▶ RECORDS SUPPLIED:
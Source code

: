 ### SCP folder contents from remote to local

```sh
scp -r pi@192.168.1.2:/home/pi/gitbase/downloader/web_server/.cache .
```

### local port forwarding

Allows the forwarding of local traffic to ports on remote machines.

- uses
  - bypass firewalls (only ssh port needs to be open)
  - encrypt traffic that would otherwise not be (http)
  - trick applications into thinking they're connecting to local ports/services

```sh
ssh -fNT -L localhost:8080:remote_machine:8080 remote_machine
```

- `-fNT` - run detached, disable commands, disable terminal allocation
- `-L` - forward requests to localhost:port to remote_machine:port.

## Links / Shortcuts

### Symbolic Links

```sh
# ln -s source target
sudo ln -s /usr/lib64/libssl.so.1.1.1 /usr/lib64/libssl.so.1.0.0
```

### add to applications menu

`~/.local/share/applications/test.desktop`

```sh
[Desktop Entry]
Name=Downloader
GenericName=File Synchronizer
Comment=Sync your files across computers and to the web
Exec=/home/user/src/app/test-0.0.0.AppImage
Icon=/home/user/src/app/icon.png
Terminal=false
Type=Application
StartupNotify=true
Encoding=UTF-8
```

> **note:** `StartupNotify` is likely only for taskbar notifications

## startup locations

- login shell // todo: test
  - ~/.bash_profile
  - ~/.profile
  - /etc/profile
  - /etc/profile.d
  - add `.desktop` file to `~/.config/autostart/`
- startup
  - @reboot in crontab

▶ TASK PROMPT:
The first line of the records and every line down to the line with "- encrypt traffic" must be quoted exactly; leave out all else.

▶ FINISHED TASK:
Source code

: ### SCP folder contents from remote to local

```sh
scp -r pi@192.168.1.2:/home/pi/gitbase/downloader/web_server/.cache .
```

### local port forwarding

Allows the forwarding of local traffic to ports on remote machines.

- uses
  - bypass firewalls (only ssh port needs to be open)
  - encrypt traffic that would otherwise not be (http)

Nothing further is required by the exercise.